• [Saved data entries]
·····

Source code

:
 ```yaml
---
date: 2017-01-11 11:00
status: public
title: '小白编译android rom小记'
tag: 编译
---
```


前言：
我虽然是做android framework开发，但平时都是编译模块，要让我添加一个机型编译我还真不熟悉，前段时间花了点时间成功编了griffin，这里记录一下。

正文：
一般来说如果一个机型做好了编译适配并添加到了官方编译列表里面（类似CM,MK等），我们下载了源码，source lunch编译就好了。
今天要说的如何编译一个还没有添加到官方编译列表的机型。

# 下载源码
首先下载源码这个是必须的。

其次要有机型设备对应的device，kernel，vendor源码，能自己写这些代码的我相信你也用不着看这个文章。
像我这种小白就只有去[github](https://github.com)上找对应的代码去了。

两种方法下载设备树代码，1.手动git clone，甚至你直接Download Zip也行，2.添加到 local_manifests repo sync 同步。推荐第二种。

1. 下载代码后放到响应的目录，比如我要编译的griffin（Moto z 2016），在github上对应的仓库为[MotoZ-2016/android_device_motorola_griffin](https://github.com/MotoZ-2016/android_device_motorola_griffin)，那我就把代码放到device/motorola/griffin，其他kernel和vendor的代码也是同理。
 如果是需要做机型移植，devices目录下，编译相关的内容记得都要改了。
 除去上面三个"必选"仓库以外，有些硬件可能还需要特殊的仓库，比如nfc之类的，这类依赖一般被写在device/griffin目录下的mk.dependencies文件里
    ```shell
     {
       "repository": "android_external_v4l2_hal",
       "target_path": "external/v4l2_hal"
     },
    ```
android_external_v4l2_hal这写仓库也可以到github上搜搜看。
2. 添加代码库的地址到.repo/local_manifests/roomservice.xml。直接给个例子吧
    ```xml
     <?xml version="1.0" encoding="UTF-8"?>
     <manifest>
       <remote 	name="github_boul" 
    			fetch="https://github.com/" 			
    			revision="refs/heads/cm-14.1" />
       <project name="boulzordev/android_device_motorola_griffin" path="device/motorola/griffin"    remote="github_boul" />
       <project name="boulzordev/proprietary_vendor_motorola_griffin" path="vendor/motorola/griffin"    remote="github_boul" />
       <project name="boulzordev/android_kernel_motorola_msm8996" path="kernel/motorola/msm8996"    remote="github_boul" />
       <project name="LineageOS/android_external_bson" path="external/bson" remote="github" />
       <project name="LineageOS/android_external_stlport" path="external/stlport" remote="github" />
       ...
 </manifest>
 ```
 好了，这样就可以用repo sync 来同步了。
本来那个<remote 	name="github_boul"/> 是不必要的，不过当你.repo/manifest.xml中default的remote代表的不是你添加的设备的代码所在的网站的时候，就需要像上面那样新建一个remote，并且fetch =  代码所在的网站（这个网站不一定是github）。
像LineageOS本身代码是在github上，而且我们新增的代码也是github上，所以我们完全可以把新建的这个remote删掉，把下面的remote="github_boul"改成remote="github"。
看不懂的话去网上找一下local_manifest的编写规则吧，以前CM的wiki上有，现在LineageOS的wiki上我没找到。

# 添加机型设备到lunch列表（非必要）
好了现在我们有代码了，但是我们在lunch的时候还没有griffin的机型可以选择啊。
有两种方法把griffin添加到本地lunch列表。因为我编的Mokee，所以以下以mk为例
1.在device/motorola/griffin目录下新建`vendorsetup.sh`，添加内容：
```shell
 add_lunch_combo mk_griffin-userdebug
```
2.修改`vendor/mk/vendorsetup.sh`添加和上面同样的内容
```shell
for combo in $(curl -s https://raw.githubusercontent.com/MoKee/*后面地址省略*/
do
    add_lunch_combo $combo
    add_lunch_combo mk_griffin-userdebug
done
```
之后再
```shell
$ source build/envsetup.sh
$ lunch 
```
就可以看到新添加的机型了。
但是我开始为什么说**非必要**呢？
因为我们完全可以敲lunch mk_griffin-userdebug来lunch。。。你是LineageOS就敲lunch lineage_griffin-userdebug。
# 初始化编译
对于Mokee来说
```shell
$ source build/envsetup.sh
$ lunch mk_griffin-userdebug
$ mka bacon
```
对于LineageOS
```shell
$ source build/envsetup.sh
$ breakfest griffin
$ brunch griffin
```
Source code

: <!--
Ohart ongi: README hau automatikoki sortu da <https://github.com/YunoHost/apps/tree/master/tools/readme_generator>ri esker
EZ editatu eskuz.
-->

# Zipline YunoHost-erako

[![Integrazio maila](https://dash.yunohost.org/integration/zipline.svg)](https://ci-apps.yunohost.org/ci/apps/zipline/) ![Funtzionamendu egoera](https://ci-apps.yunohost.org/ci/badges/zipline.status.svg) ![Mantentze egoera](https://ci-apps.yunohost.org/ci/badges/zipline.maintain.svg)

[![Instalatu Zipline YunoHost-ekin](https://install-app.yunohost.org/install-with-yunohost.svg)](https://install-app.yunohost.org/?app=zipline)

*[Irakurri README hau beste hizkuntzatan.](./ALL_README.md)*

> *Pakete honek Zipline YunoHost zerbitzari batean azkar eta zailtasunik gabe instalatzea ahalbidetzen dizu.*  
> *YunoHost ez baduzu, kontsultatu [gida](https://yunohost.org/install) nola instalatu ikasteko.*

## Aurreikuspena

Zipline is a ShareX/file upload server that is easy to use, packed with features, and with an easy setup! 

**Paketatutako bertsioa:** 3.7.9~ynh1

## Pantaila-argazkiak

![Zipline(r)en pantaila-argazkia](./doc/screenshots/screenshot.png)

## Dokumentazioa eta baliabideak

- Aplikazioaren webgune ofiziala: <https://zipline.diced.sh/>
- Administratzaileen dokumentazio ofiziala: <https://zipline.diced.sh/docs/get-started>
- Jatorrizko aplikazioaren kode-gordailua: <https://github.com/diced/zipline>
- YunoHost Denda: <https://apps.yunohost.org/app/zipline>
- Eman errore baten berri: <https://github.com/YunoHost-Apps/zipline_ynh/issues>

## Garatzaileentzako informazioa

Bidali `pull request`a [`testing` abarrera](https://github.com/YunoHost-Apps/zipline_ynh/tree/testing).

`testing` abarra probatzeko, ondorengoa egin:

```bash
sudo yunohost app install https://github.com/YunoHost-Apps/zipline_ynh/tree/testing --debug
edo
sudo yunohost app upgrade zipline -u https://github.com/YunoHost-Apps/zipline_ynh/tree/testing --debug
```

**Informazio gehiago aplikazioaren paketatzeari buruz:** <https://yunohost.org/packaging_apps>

·····

The lines above should be printed again, exactly as they are.

• [TASK OUTPUT]
Source code

:
 ```yaml
---
date: 2017-01-11 11:00
status: public
title: '小白编译android rom小记'
tag: 编译
---
```


前言：
我虽然是做android framework开发，但平时都是编译模块，要让我添加一个机型编译我还真不熟悉，前段时间花了点时间成功编了griffin，这里记录一下。

正文：
一般来说如果一个机型做好了编译适配并添加到了官方编译列表里面（类似CM,MK等），我们下载了源码，source lunch编译就好了。
今天要说的如何编译一个还没有添加到官方编译列表的机型。

# 下载源码
首先下载源码这个是必须的。

其次要有机型设备对应的device，kernel，vendor源码，能自己写这些代码的我相信你也用不着看这个文章。
像我这种小白就只有去[github](https://github.com)上找对应的代码去了。

两种方法下载设备树代码，1.手动git clone，甚至你直接Download Zip也行，2.添加到 local_manifests repo sync 同步。推荐第二种。

1. 下载代码后放到响应的目录，比如我要编译的griffin（Moto z 2016），在github上对应的仓库为[MotoZ-2016/android_device_motorola_griffin](https://github.com/MotoZ-2016/android_device_motorola_griffin)，那我就把代码放到device/motorola/griffin，其他kernel和vendor的代码也是同理。
 如果是需要做机型移植，devices目录下，编译相关的内容记得都要改了。
 除去上面三个"必选"仓库以外，有些硬件可能还需要特殊的仓库，比如nfc之类的，这类依赖一般被写在device/griffin目录下的mk.dependencies文件里
    ```shell
     {
       "repository": "android_external_v4l2_hal",
       "target_path": "external/v4l2_hal"
     },
    ```
android_external_v4l2_hal这写仓库也可以到github上搜搜看。
2. 添加代码库的地址到.repo/local_manifests/roomservice.xml。直接给个例子吧
    ```xml
     <?xml version="1.0" encoding="UTF-8"?>
     <manifest>
       <remote 	name="github_boul" 
    			fetch="https://github.com/" 			
    			revision="refs/heads/cm-14.1" />
       <project name="boulzordev/android_device_motorola_griffin" path="device/motorola/griffin"    remote="github_boul" />
       <project name="boulzordev/proprietary_vendor_motorola_griffin" path="vendor/motorola/griffin"    remote="github_boul" />
       <project name="boulzordev/android_kernel_motorola_msm8996" path="kernel/motorola/msm8996"    remote="github_boul" />
       <project name="LineageOS/android_external_bson" path="external/bson" remote="github" />
       <project name="LineageOS/android_external_stlport" path="external/stlport" remote="github" />
       ...
 </manifest>
 ```
 好了，这样就可以用repo sync 来同步了。
本来那个<remote 	name="github_boul"/> 是不必要的，不过当你.repo/manifest.xml中default的remote代表的不是你添加的设备的代码所在的网站的时候，就需要像上面那样新建一个remote，并且fetch =  代码所在的网站（这个网站不一定是github）。
像LineageOS本身代码是在github上，而且我们新增的代码也是github上，所以我们完全可以把新建的这个remote删掉，把下面的remote="github_boul"改成remote="github"。
看不懂的话去网上找一下local_manifest的编写规则吧，以前CM的wiki上有，现在LineageOS的wiki上我没找到。

# 添加机型设备到lunch列表（非必要）
好了现在我们有代码了，但是我们在lunch的时候还没有griffin的机型可以选择啊。
有两种方法把griffin添加到本地lunch列表。因为我编的Mokee，所以以下以mk为例
1.在device/motorola/griffin目录下新建`vendorsetup.sh`，添加内容：
```shell
 add_lunch_combo mk_griffin-userdebug
```
2.修改`vendor/mk/vendorsetup.sh`添加和上面同样的内容
```shell
for combo in $(curl -s https://raw.githubusercontent.com/MoKee/*后面地址省略*/
do
    add_lunch_combo $combo
    add_lunch_combo mk_griffin-userdebug
done
```
之后再
```shell
$ source build/envsetup.sh
$ lunch 
```
就可以看到新添加的机型了。
但是我开始为什么说**非必要**呢？
因为我们完全可以敲lunch mk_griffin-userdebug来lunch。。。你是LineageOS就敲lunch lineage_griffin-userdebug。
# 初始化编译
对于Mokee来说
```shell
$ source build/envsetup.sh
$ lunch mk_griffin-userdebug
$ mka bacon
```
对于LineageOS
```shell
$ source build/envsetup.sh
$ breakfest griffin
$ brunch griffin
```
Source code

: <!--
Ohart ongi: README hau automatikoki sortu da <https://github.com/YunoHost/apps/tree/master/tools/readme_generator>ri esker
EZ editatu eskuz.
-->

# Zipline YunoHost-erako

[![Integrazio maila](https://dash.yunohost.org/integration/zipline.svg)](https://ci-apps.yunohost.org/ci/apps/zipline/) ![Funtzionamendu egoera](https://ci-apps.yunohost.org/ci/badges/zipline.status.svg) ![Mantentze egoera](https://ci-apps.yunohost.org/ci/badges/zipline.maintain.svg)

[![Instalatu Zipline YunoHost-ekin](https://install-app.yunohost.org/install-with-yunohost.svg)](https://install-app.yunohost.org/?app=zipline)

*[Irakurri README hau beste hizkuntzatan.](./ALL_README.md)*

> *Pakete honek Zipline YunoHost zerbitzari batean azkar eta zailtasunik gabe instalatzea ahalbidetzen dizu.*  
> *YunoHost ez baduzu, kontsultatu [gida](https://yunohost.org/install) nola instalatu ikasteko.*

## Aurreikuspena

Zipline is a ShareX/file upload server that is easy to use, packed with features, and with an easy setup! 

**Paketatutako bertsioa:** 3.7.9~ynh1

## Pantaila-argazkiak

![Zipline(r)en pantaila-argazkia](./doc/screenshots/screenshot.png)

## Dokumentazioa eta baliabideak

- Aplikazioaren webgune ofiziala: <https://zipline.diced.sh/>
- Administratzaileen dokumentazio ofiziala: <https://zipline.diced.sh/docs/get-started>
- Jatorrizko aplikazioaren kode-gordailua: <https://github.com/diced/zipline>
- YunoHost Denda: <https://apps.yunohost.org/app/zipline>
- Eman errore baten berri: <https://github.com/YunoHost-Apps/zipline_ynh/issues>

## Garatzaileentzako informazioa

Bidali `pull request`a [`testing` abarrera](https://github.com/YunoHost-Apps/zipline_ynh/tree/testing).

`testing` abarra probatzeko, ondorengoa egin:

```bash
sudo yunohost app install https://github.com/YunoHost-Apps/zipline_ynh/tree/testing --debug
edo
sudo yunohost app upgrade zipline -u https://github.com/YunoHost-Apps/zipline_ynh/tree/testing --debug
```

**Informazio gehiago aplikazioaren paketatzeari buruz:** <https://yunohost.org/packaging_apps>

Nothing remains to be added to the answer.